Это ее не успокоило, но она ничего не сказала. Когда Бобби вернулся, Холли положила несколько ломтиков хлеба в тостер, и мы расселись у стола, передавая друг другу джем и думая каждый о своем. Лично я думал о репортерах, о директоре банка Бобби и о том, как бы мне разогреть и расслабить мускулы перед первой скачкой.

Бобби со страхом начал распечатывать письма, но его страхи оказались беспочвенными. Там не было ни грозной повестки из банка, ни требований об оплате счетов. А в трех конвертах обнаружились чеки.

— Просто глазам своим не верю! — воскликнул изумленный Бобби. — Владельцы платят!
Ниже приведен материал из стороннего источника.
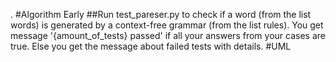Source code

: .
#Algorithm Early
##Run test_pareser.py to check if a word (from the list words) is generated by a context-free grammar (from the list rules). You get message '{amount_of_tests} passed' if all your answers from your cases are true. Else you get the message about failed tests with details.
#UML
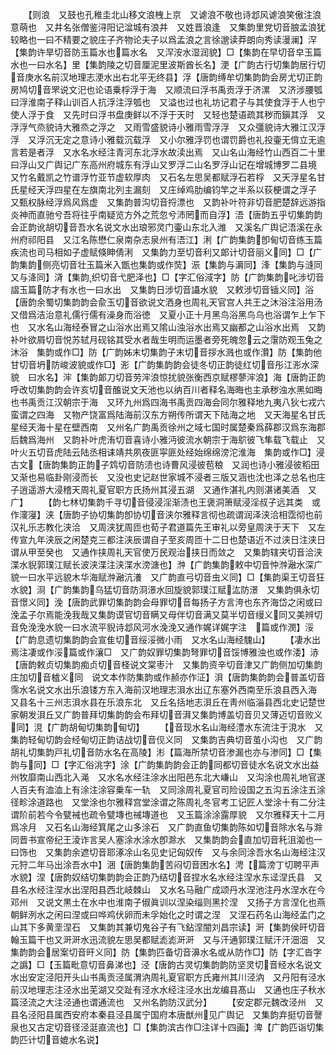 <!-- { "loadSidebar": true } -->
　　【则浪　又鼓也孔稚圭北山移文浪栧上京　又谑浪不敬也诗邶风谑浪笑傲注浪意萌也　又井名张僧鉴浔阳记湓城有浪井　又姓晋浪逢　又集韵里党切音朖孟浪犹较略也一曰不精要之貌庄子齐物论夫子以爲孟浪之言徐邈读莽朗向秀读漫澜】浫【集韵许旱切音防玉篇水也篇水名　又浫洝水湿润貌】□【集韵在早切音皁玉篇水也一曰水名】里【集韵陵之切音厘泥里波斯酋长名】浭【广韵古行切集韵居行切音庚水名前汉地理志浭水出右北平无终县】浮【唐韵缚牟切集韵韵会房尤切正韵房鸠切音罘说文汜也论语乗桴浮于海　又顺流曰浮书禹贡浮于济漯　又济涉腰瓠曰浮淮南子释山训百人抗浮注浮瓠也　又溢也过也礼坊记君子与其使食浮于人也宁使人浮于食　又先时曰浮书盘庚鲜以不浮于天时　又轻也楚语疏其秽而鎭其浮　又浮浮气烝貌诗大雅烝之浮之　又雨雪盛貌诗小雅雨雪浮浮　又众彊貌诗大雅江汉浮浮　又浮沉无定之意诗小雅载沉载浮　又小尔雅浮罚也谓罚爵也礼投壷无偝立无逾言若是者浮　又水名水经注青河东北浮水故渎出焉　又山名山海经竹山西百二十里曰浮山又广舆记广东高州府城东有浮山又罗浮二山名罗浮山记在增城博罗二县境　又竹名戴凯之竹谱浮竹亚节虚软厚肉　又石名左思吴都赋浮石若桴　又天浮星名甘氏星经天浮四星在左旗南北列主漏刻　又庄绰鸡肋编钧竿之半系以荻梗谓之浮子　又甄权脉经浮爲风爲虚　又集韵普沟切音捋漂也　又韵补叶符非切音肥楚辞远游指炎神而直驰兮吾将往乎南疑览方外之荒忽兮沛罔而自浮】浯【唐韵五乎切集韵韵会正韵讹胡切音吾水名说文水出琅邪灵门壷山东北入潍　又溪名广舆记浯溪在永州府祁阳县　又江名陈懋仁泉南杂志泉州有浯江】浰【广韵集韵卽甸切音练玉篇疾流也司马相如子虚赋倏眒倩浰　又集韵力至切音利又郞计切音丽义同】□【广韵集韵侧亮切音壮玉篇米入甑也集韵或作焋】浱【集韵与漘同】浲【集韵与漨同　又与洚同】浳【集韵织切音弋肥泽也】□【字汇俗淢字】防【广韵集韵叱涉切音謵玉篇防才有水也一曰水出　又集韵日涉切音讘水貌　又敕涉切音锸义同】浴【唐韵余蜀切集韵韵会兪玉切音欲说文洒身也周礼天官宫人共王之沐浴注浴用汤　又借爲洁治意礼儒行儒有澡身而浴徳　又夏小正十月黑鸟浴黑鸟乌也浴谓乍上乍下也　又水名山海经泰冒之山浴水出焉又隂山浊浴水出焉又幽都之山浴水出焉　又韵补叶欲屑切音悦苏轼月砚铭其受水者哉生明而运墨者旁死魄忽云之霮防观玉兔之沐浴　集韵或作□】防【广韵姊末切集韵子末切音拶水溅也或作灒】防【集韵他甘切音坍防峻波貌或作□】浵【广韵集韵韵会徒冬切正韵徒红切音彤江浵水深貌　曰水名】浶【集韵郞刀切音劳浶浪惊扰貌张衡西京赋樛蓼浶浪】海【唐韵正韵呼改切集韵韵会许亥切音醢说文天池也以纳百川者释名海晦也主承秽浊水黑如晦也书禹贡江汉朝宗于海　又环九州爲四海书禹贡四海会同尔雅释地九夷八狄七戎六蛮谓之四海　又物产饶富爲陆海前汉东方朔传所谓天下陆海之地　又天海星名甘氏星经天海十星在壁西南　又州名广韵禹贡徐州之域七国时属楚秦爲薛郡汉爲东海郡后魏爲海州　又韵补叶虎洧切音喜诗小雅沔彼流水朝宗于海鴥彼飞隼载飞载止　又叶火五切音虎陆云陆丞相诔靖共夙夜匪寜匪处经始绵绵滂沱淮海　集韵或作□】浸古文【唐韵集韵正韵子鸩切音防渍也诗曹风浸彼苞稂　又润也诗小雅浸彼稻田　又渐也易临卦刚浸而长　又没也史记赵世家城不浸者三版又涵也沈也泽之总名也庄子逍遥游大浸稽天周礼夏官职方氏扬州其浸五湖　又通作湛礼内则湛诸美酒　又广】
　　【韵七林切集韵千寻切音侵浸淫渐渍也王褒洞箫赋浸淫叔子远其类　或作濅寖】浃【唐韵子协切集韵卽协切音浃尔雅释言彻也疏谓润泽浃洽相霑彻也前汉礼乐志教化浃洽　又周浃犹周匝也荀子君道篇先王审礼以旁皇周浃于天下　又左传宣九年浃辰之闲楚克三都注浃辰谓自子至亥周匝十二日也楚语近不过浃日注浃日谓从甲至癸也　又通作挟周礼天官使万民观治挟日而敛之　又集韵辖夹切音洽浃渫水貎郭璞江赋长波浃渫注浃渫水滂溏也】浺【广韵集韵敕中切音忡浺瀜水深广貌一曰水平远貌木华海赋浺瀜沆瀁　又广韵直弓切音虫义同】□【集韵渠王切音狂水貌】浻【广韵集韵乌猛切音防浻澋水回旋貌郭璞江赋汯防澋　又集韵俱永切音憬义同】浼【唐韵武罪切集韵韵会母罪切音每扬子方言洿也东齐海岱之闲或曰浼孟子尔焉能浼我哉又集韵谟官切音瞒又母伴切音满又莫半切音缦义同又美辨切音免浼浼水貌一曰水流平貎诗邶风河水浼浼又通作娓详娓字注　篇或作潣】浽【广韵息遗切集韵韵会宣隹切音绥浽微小雨　又水名山海经騩山】
　　【凄水出焉注凄或作浽篇或作瀼□　又广韵奴罪切集韵弩罪切音馁博雅浊也或作涹】浾【唐韵敕贞切集韵痴贞切音柽说文棠枣汁　又集韵资辛切音津又广韵侧加切集韵庄加切音樝义同　说文本作防集韵或作赪亦作泟】浿【唐韵集韵韵会普盖切音霈水名说文水出乐浪镂方东入海前汉地理志浿水出辽东塞外西南至乐浪县西入海　又县名十三州志浿水县在乐浪东北　又丘名括地志浿丘在靑州临淄县西北史记楚世家朝发浿丘又广韵普拜切集韵韵会布拜切音湃又集韵博盖切音贝又薄迈切音败义同】涀【广韵胡甸切集韵甸切】
　　【音现水名山海经澧水东流注于涀水　又集韵轻甸切韵会经甸切正韵诘战切音伣义同　又集韵吉典切音茧小沟也　又广韵胡礼切集韵戸礼切音防水名在高陵】涁【篇海所禁切音渗漏也亦与渗同】□【集韵与同】□【字汇俗洮字】涂【广韵集韵韵会正韵同都切音徒水名说文水出益州牧靡南山西北入渑　又水名水经注涂水出阳邑东北大嵰山　又沟涂也周礼地官遂人百夫有洫洫上有涂注涂容乗车一轨　又同涂周礼夏官司险设国之五沟五涂注五涂径畛涂道路也　又堂涂也尔雅释宫堂涂谓之陈周礼冬官考工记匠人堂涂十有二分注谓阶前若今令甓裓也疏令甓塼也祴塼道也　又玉篇涂涂露厚貌　又尔雅释天十二月爲凃月　又石名山海经箕尾之山多涂石　又广韵直鱼切集韵陈如切音除水名与滁同晋书宣帝纪王淩诈言吴人塞涂水涂水卽滁水　又集韵韵会直加切音秅沮洳也一曰饰也　又集韵余遮切音耶涿凃山名见史记匈奴传　又与余同涂吾水名山海经注汉元狩二年马出涂吾水中】涃【唐韵集韵苦闷切音困水名】涄【篇滂丁切聘平声水貌】涅【唐韵奴结切集韵韵会正韵乃结切音捏水名水经注涅水东迳涅氏县　又县名水经注涅水出涅阳县西北岐棘山　又水名马融广成颂丹水涅池注丹水涅水在今邓州　又说文黒土在水中也淮南子俶眞训以涅染缁则黑扵涅　又扬子方言涅化也燕朝鲜洌水之闲曰涅或曰哗鸡伏卵而未孚始化之时谓之涅　又涅石药名山海经孟门之山其下多黄垩涅石　又集韵其兼切鬼谷子有飞鉆涅闇刘昌宗读】涆【集韵侯旰切音翰玉篇干也又涆涆水迅流貌左思吴都赋滮滮涆涆　又与汗通郭璞江赋汗汗沺沺　又集韵韵会居案切音旰义同】防【集韵匹备切音濞水名或从防作□】防【字汇沓字之譌】□【玉篇毗意切音鼻涕也】泾【唐韵古灵切集韵韵防坚灵切音经水名说文水出安定泾阳开头山书禹贡泾属渭汭周礼夏官职方氏雍州其川泾汭　又丹阳有泾水前汉地理志注泾水出芜湖又交趾有泾水水经注泾水出龙编县髙山　又通也庄子秋水篇泾流之大注泾通也谓通流也　又州名韵防汉武分】
　　【安定郡元魏改泾州　又县名泾阳县属西安府本秦县泾县属宁国府本唐猷州见广舆记　又集韵弃挺切音謦泉也又古定切音径泾涏直流也】□【集韵滨古作□注详十四画】渒【广韵匹诣切集韵匹计切音媲水名说】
— Надо же, как быстро! — сказал я.

— Они ведь только вчера получили наши письма. Должно быть, совесть у них и впрямь была неспокойна.
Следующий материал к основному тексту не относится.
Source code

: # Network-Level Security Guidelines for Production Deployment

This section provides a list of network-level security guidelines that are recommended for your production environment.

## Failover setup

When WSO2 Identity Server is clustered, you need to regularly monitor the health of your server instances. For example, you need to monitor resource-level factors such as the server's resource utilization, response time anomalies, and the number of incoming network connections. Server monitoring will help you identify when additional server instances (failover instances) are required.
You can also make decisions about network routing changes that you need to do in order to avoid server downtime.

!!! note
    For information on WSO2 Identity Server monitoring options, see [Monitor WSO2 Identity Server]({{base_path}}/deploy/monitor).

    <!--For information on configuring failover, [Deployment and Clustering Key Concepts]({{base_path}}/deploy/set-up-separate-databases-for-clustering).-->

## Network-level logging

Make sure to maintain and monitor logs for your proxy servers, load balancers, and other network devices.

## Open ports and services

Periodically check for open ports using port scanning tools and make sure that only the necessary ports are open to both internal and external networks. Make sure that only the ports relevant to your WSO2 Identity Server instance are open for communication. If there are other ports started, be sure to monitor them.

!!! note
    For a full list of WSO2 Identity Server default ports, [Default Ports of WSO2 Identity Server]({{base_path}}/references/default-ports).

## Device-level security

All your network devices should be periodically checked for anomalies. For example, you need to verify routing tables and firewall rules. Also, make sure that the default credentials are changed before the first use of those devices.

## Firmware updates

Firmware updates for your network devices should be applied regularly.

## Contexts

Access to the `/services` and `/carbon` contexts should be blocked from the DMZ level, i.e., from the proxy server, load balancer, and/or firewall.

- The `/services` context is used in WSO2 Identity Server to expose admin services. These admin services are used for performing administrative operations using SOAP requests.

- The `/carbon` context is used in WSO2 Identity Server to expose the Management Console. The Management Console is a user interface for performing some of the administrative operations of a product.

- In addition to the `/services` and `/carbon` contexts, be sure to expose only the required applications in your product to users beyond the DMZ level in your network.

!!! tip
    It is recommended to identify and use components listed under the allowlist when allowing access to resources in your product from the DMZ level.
— И Себ заплатил, — сказал Бобби. Он посчитал в уме и подвинул чеки в мою сторону. — Это твое.

Я заколебался.

— Бери-бери! — сказал он. — Ты ведь оплатил наши счета в понедельник. Если бы эти чеки пришли в понедельник, тебе не пришлось бы этого делать.

Холли кивнула.

— А как насчет зарплаты, которую надо выдать конюхам в пятницу? — спросил я.
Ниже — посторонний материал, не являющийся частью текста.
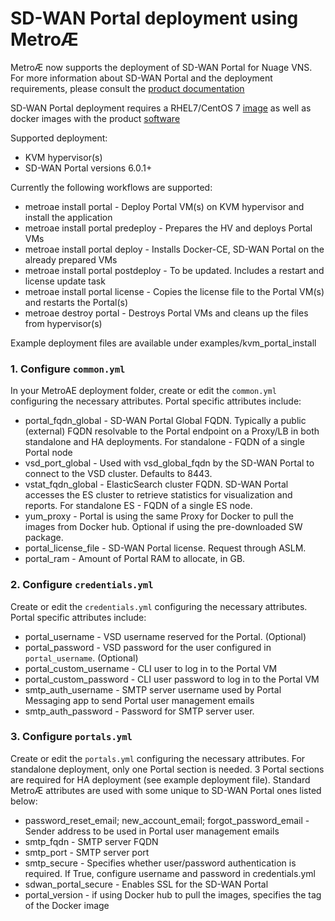 # SD-WAN Portal deployment using Metro&#198;
Metro&#198; now supports the deployment of SD-WAN Portal for Nuage VNS. For more information about SD-WAN Portal and the deployment requirements, please consult the [product documentation](https://nokia.sharepoint.com/sites/vnsportal)

SD-WAN Portal deployment requires a RHEL7/CentOS 7 [image](https://cloud.centos.org/centos/7/images/CentOS-7-x86_64-GenericCloud-1901.qcow2) as well as docker images with the product [software](http://nuage-ps-delivery.lab.llama2.cloud/delivery/nuage-portal/)

Supported deployment:

* KVM hypervisor(s)
* SD-WAN Portal versions 6.0.1+


Currently the following workflows are supported:

* metroae install portal - Deploy Portal VM(s) on KVM hypervisor and install the application
* metroae install portal predeploy - Prepares the HV and deploys Portal VMs
* metroae install portal deploy - Installs Docker-CE, SD-WAN Portal on the already prepared VMs
* metroae install portal postdeploy - To be updated. Includes a restart and license update task
* metroae install portal license - Copies the license file to the Portal VM(s) and restarts the Portal(s)
* metroae destroy portal - Destroys Portal VMs and cleans up the files from hypervisor(s)

Example deployment files are available under examples/kvm_portal_install

### 1. Configure `common.yml`
  In your MetroAE deployment folder, create or edit the `common.yml` configuring the necessary attributes.
  Portal specific attributes include:
  * portal_fqdn_global - SD-WAN Portal Global FQDN. Typically a public (external) FQDN resolvable to the Portal endpoint on a Proxy/LB in both standalone and HA deployments. For standalone - FQDN of a single Portal node
  * vsd_port_global - Used with vsd_global_fqdn by the SD-WAN Portal to connect to the VSD cluster. Defaults to 8443.
  * vstat_fqdn_global - ElasticSearch cluster FQDN. SD-WAN Portal accesses the ES cluster to retrieve statistics for visualization and reports. For standalone ES - FQDN of a single ES node.
  * yum_proxy - Portal is using the same Proxy for Docker to pull the images from Docker hub. Optional if using the pre-downloaded SW package.
  * portal_license_file - SD-WAN Portal license. Request through ASLM.
  * portal_ram - Amount of Portal RAM to allocate, in GB.

### 2. Configure `credentials.yml`
  Create or edit the `credentials.yml` configuring the necessary attributes.
  Portal specific attributes include:
  * portal_username - VSD username reserved for the Portal. (Optional)
  * portal_password - VSD password for the user configured in `portal_username`. (Optional)
  * portal_custom_username - CLI user to log in to the Portal VM
  * portal_custom_password - CLI user password to log in to the Portal VM
  * smtp_auth_username - SMTP server username used by Portal Messaging app to send Portal user management emails
  * smtp_auth_password - Password for SMTP server user.

### 3. Configure `portals.yml`
  Create or edit the `portals.yml` configuring the necessary attributes. For standalone deployment, only one Portal section is needed. 3 Portal sections are required for HA deployment (see example deployment file). Standard Metro&#198; attributes are used with some unique to SD-WAN Portal ones listed below:
  * password_reset_email; new_account_email; forgot_password_email - Sender address to be used in Portal user management emails
  * smtp_fqdn - SMTP server FQDN
  * smtp_port - SMTP server port
  * smtp_secure - Specifies whether user/password authentication is required. If True, configure username and password in credentials.yml
  * sdwan_portal_secure - Enables SSL for the SD-WAN Portal
  * portal_version - if using Docker hub to pull the images, specifies the tag of the Docker image
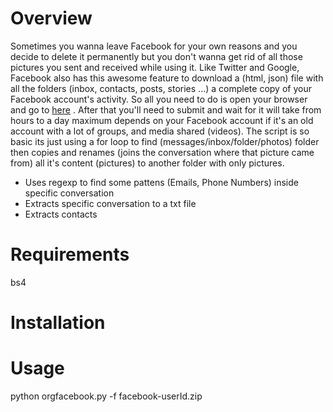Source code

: # Overview

Sometimes you wanna leave Facebook for your own reasons and you decide to delete it permanently but you don't wanna get rid of all those pictures you sent and received while using it.
Like Twitter and Google, Facebook also has this awesome feature to download a (html, json) file with all the folders (inbox, contacts, posts, stories ...) a complete copy of your Facebook account's activity. 
So all you need to do is open your browser and go to [here](https://accountscenter.facebook.com/info_and_permissions/dyi) .
After that you'll need  to submit and wait for it will take from hours to a day maximum depends on your Facebook account if it's an old account with a lot of groups, and media shared (videos). 
The script is so basic its just using a for loop to find (messages/inbox/folder/photos) folder then copies and renames (joins the conversation where that picture came from) all it's content (pictures) to another folder with only pictures.
- Uses regexp to find some pattens (Emails, Phone Numbers) inside specific conversation
- Extracts specific conversation to a txt file
- Extracts contacts

# Requirements 
bs4

# Installation

# Usage

python orgfacebook.py -f facebook-userId.zip 
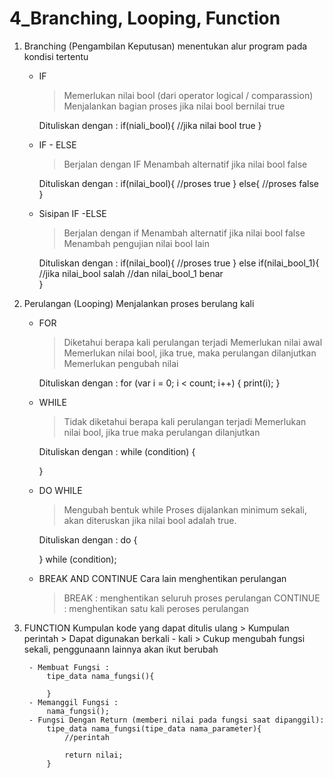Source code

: # 4_Branching, Looping, Function

1. Branching (Pengambilan Keputusan)
    menentukan alur program pada kondisi tertentu

    - IF
        > Memerlukan nilai bool (dari operator logical / comparassion)
        > Menjalankan bagian proses jika nilai bool bernilai true

        Dituliskan dengan : 
            if(niali_bool){
                //jika nilai bool true
            }
    - IF - ELSE
        > Berjalan dengan IF
        > Menambah alternatif jika nilai bool false

        Dituliskan dengan :
            if(nilai_bool){
                //proses true
            } else{
                //proses false
            }
    - Sisipan IF -ELSE
        > Berjalan dengan if
        > Menambah alternatif jika nilai bool false
        > Menambah pengujian nilai bool lain

        Dituliskan dengan :
            if(nilai_bool){
                //proses true
            } else if(nilai_bool_1){
                //jika nilai_bool salah
                //dan nilai_bool_1 benar            
            }
2. Perulangan (Looping)
    Menjalankan proses berulang kali

    - FOR
        > Diketahui berapa kali perulangan terjadi
        > Memerlukan nilai awal
        > Memerlukan nilai bool, jika true, maka perulangan dilanjutkan
        > Memerlukan pengubah nilai

        Dituliskan dengan :
            for (var i = 0; i < count; i++) {
                print(i);
             }

    - WHILE
        > Tidak diketahui berapa kali perulangan terjadi
        > Memerlukan nilai bool, jika true maka perulangan dilanjutkan 

        Dituliskan dengan : 
        while (condition) {

        }
    
    - DO WHILE
        > Mengubah bentuk while
        > Proses dijalankan minimum sekali, akan diteruskan jika nilai bool adalah true.

        Dituliskan dengan :
        do {

        } while (condition);
    
    - BREAK AND CONTINUE
        Cara lain menghentikan perulangan

        > BREAK : menghentikan seluruh proses perulangan
        > CONTINUE : menghentikan satu kali peroses perulangan
    
3. FUNCTION 
    Kumpulan kode yang dapat ditulis ulang
        > Kumpulan perintah
        > Dapat digunakan berkali - kali
        > Cukup mengubah fungsi sekali, penggunaann lainnya akan ikut berubah

        - Membuat Fungsi : 
            tipe_data nama_fungsi(){

            }
        - Memanggil Fungsi :
            nama_fungsi();
        - Fungsi Dengan Return (memberi nilai pada fungsi saat dipanggil):
            tipe_data nama_fungsi(tipe_data nama_parameter){
                //perintah

                return nilai;
            }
Бобби растерянно пожал плечами.

— Бог его знает!

— А что именно сказал ваш банкир? — спросил я.

— Садист и скотина! — сказал Бобби. — Сидел, нагло ухмылялся и говорил мне, что мне следует немедленно провести добровольную ликвидацию. Добровольную! Он сказал, что если я этого не сделаю, у банка не будет другого выбора, кроме как начать процесс о банкротстве. Не будет другого выбора! Конечно, у них есть выбор. Почему они вообще дали мне денег на этих жеребят, если через пять минут они начали вести себя таким образом?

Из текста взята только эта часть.